XIV
L’ÉMIGRANT
Étranger, inconnu, las d’avoir passé la nuit dans un wagon et l’après-midi à courir les bureaux d’agences, il était assis sur des balles de peaux de moutons cerclées de fer, au milieu des docks d’un grand port, et il attendait l’heure de s’embarquer sur le paquebot qui l’emporterait. Devant lui, l’Escaut, roulant ses eaux en demi-cercle, les heurtait avec des remous profonds contre le quai, fleuve énorme qui sortait de la brume à gauche, tournait et s’enfonçait à droite dans la brume, partout d’égale largeur et partout couvert de navires. André suivait de ses yeux fatigués ces formes qui se croisaient, voiliers, steamers, barques de cabotage ou de pêche, toutes colorées du même gris par le brouillard et le jour finissant, et qui se mêlaient un moment, puis se détournaient et glissaient, et divisaient leurs routes. Il regardait surtout au delà, les terres basses que le fleuve enveloppait dans son pli, les prairies saturées d’humidité, désertes, illimitées, et qui semblaient flotter sur la pâleur des eaux.
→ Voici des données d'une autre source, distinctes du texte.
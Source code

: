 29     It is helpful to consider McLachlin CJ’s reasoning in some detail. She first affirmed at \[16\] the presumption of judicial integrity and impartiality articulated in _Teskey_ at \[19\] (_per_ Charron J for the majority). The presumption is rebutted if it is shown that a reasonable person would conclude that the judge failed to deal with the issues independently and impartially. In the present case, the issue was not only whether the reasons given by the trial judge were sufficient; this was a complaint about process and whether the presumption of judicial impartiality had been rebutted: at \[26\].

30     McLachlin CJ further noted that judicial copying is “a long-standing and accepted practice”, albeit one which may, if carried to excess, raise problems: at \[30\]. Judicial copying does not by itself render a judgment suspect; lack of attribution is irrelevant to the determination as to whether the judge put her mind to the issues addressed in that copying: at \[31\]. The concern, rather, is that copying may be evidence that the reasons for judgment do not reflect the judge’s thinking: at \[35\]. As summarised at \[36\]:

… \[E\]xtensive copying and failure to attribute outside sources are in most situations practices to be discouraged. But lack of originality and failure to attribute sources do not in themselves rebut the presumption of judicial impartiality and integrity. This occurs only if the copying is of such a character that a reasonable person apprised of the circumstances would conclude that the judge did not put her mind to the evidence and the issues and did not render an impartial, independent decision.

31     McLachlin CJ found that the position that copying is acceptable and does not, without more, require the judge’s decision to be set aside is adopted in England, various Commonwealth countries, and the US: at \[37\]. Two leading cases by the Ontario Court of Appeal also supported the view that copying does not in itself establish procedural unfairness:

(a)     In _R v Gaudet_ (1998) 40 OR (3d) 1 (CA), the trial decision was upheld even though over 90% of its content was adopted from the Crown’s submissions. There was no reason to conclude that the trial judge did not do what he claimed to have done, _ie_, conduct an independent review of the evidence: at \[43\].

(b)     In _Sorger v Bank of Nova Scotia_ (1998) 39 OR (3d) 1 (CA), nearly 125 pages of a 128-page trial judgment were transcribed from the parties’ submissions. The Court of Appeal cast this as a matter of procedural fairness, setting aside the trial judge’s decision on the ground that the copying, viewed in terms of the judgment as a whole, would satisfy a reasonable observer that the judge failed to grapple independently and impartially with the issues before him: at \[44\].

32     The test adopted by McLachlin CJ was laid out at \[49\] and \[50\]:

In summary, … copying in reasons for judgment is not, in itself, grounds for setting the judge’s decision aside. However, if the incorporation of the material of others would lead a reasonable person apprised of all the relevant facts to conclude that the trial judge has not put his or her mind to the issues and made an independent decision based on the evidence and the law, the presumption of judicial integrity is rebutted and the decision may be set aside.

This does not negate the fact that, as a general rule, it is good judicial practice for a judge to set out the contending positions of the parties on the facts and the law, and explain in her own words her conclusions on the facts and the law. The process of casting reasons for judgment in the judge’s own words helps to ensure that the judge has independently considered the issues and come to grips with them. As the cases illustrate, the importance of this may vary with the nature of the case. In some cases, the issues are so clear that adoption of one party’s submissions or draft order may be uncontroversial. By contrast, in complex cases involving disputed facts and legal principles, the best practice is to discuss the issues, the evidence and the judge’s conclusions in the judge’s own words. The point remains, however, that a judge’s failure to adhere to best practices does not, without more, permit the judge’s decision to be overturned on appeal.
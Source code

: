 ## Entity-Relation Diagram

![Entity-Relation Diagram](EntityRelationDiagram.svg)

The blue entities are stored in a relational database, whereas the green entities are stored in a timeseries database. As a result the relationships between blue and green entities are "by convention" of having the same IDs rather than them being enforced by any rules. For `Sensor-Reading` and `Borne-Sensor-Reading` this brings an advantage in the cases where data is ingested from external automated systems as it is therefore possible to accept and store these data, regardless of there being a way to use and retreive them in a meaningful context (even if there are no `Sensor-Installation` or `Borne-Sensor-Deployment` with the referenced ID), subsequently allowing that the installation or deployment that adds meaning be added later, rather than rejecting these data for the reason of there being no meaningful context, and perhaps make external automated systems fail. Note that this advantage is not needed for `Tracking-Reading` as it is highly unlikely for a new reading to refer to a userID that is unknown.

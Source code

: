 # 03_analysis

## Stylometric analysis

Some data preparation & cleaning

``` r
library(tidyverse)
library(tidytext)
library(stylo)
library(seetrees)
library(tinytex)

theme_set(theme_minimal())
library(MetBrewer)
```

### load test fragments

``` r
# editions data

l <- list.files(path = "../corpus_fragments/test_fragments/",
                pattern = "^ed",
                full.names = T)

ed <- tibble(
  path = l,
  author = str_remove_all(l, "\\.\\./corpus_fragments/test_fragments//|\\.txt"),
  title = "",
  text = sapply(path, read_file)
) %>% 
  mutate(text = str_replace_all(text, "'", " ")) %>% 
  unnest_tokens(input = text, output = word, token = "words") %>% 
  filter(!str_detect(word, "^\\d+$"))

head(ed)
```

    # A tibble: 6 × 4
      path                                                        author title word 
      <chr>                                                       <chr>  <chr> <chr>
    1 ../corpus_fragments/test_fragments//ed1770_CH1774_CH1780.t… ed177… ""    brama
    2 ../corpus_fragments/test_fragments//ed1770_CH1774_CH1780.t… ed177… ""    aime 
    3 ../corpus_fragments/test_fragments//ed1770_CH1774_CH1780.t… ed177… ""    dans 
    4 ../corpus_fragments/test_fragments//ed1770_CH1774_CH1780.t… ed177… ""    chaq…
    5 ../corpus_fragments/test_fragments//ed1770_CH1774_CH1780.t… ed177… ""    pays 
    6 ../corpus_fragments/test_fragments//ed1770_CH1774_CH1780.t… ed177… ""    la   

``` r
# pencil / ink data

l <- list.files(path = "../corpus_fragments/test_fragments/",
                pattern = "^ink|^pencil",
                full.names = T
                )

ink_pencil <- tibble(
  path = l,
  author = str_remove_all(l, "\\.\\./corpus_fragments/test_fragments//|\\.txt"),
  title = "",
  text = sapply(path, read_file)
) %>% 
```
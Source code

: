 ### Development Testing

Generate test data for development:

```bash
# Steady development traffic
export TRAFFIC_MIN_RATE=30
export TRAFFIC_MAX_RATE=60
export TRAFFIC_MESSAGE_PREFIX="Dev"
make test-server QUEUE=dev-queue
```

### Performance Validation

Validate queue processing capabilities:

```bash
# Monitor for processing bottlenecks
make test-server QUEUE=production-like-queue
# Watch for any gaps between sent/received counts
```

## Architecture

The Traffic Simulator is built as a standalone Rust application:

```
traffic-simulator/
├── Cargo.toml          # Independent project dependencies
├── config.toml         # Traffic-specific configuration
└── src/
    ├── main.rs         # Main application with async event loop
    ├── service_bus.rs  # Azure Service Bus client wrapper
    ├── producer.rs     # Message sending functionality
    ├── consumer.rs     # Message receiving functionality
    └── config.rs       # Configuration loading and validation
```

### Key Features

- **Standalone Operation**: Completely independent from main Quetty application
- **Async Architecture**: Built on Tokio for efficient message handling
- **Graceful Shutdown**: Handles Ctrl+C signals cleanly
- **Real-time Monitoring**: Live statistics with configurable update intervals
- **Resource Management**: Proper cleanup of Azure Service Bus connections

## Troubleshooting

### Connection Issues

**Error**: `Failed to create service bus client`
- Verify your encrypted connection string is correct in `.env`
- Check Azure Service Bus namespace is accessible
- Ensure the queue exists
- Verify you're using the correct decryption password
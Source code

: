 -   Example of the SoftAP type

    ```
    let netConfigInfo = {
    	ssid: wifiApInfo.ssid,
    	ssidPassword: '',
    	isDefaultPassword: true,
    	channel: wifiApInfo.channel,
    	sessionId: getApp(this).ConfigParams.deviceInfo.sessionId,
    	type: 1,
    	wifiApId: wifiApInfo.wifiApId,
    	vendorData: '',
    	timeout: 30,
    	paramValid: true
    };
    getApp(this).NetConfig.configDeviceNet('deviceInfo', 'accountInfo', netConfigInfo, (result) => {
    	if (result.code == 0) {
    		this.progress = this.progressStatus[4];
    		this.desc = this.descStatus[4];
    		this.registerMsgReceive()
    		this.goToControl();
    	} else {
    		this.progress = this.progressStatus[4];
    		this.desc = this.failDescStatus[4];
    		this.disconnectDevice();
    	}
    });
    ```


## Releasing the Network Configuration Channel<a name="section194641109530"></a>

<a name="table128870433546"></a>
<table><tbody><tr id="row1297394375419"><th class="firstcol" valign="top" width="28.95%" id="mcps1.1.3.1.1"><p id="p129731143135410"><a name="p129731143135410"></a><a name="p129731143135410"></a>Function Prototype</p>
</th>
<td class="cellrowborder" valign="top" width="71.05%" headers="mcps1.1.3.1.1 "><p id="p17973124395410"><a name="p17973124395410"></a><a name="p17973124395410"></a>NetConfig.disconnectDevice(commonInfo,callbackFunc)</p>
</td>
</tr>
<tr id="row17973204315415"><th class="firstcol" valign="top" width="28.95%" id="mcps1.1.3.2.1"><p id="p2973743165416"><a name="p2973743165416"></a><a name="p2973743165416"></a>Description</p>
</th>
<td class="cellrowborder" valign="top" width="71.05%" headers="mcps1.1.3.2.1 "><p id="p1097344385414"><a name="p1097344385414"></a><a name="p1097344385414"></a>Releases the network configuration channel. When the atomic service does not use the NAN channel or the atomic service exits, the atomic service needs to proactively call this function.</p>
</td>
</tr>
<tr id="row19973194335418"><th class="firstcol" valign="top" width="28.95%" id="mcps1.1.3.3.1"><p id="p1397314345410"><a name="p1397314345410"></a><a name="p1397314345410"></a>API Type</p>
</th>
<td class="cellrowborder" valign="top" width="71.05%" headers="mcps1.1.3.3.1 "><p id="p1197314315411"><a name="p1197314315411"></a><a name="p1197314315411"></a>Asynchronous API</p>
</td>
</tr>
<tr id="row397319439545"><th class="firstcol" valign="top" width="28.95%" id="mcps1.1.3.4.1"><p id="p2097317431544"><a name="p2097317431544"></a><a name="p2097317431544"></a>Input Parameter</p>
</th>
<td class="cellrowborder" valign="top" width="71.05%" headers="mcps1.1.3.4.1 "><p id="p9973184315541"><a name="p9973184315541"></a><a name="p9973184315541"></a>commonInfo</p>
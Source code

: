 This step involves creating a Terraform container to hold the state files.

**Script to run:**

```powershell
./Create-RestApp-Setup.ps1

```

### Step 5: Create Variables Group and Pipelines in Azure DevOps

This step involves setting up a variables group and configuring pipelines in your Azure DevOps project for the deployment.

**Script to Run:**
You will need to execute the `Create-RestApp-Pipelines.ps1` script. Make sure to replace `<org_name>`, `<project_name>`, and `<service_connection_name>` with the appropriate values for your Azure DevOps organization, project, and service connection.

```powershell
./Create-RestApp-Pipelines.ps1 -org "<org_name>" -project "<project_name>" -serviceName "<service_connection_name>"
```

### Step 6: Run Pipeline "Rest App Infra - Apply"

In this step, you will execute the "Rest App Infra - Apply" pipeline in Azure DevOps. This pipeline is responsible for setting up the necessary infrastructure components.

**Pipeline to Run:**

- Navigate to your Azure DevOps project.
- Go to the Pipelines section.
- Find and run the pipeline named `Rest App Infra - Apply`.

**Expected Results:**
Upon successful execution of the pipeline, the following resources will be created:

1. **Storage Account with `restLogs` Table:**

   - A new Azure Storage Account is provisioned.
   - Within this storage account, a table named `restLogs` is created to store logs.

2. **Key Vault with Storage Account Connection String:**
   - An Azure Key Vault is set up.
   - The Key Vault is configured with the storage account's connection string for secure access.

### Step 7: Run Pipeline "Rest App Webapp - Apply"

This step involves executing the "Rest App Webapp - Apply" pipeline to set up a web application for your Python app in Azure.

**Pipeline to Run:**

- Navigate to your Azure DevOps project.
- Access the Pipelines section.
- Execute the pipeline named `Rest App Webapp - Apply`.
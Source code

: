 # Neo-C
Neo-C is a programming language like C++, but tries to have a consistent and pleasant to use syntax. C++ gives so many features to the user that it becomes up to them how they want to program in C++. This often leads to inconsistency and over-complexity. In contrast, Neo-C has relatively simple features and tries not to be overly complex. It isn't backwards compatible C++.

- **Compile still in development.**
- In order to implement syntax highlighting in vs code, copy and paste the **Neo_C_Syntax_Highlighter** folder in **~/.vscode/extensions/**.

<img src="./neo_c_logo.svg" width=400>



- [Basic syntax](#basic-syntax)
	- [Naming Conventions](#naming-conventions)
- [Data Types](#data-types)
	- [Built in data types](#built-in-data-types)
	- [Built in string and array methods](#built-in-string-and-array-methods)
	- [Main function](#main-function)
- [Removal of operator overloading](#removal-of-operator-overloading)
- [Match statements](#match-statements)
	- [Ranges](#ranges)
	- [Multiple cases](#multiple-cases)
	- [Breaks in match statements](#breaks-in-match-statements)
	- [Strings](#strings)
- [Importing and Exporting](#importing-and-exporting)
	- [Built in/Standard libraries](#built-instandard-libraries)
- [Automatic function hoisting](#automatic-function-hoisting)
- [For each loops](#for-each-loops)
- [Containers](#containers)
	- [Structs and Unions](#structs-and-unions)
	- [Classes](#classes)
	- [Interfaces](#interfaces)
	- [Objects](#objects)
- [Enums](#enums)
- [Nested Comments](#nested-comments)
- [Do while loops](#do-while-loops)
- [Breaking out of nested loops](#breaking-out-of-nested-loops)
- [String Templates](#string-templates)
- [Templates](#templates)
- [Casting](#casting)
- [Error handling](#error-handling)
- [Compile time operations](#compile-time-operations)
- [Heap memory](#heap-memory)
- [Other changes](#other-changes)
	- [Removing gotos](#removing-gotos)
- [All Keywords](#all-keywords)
Comme elles lui rappelaient le pays qu’il abandonnait ! Comme elles lui parlaient ! Ni les roulements des camions, ni les sifflets des commandants, ni les voix des milliers d’hommes, de toutes nations, qui déchargeaient les navires autour de lui et s’agitaient sous les abris de tôle gaufrée, ne le pouvaient distraire. Il ne s’intéressait pas davantage à la grande ville étendue en arrière et d’où venait parfois, à travers la rumeur du travail, un carillon de cloches comme il n’en avait jamais entendu.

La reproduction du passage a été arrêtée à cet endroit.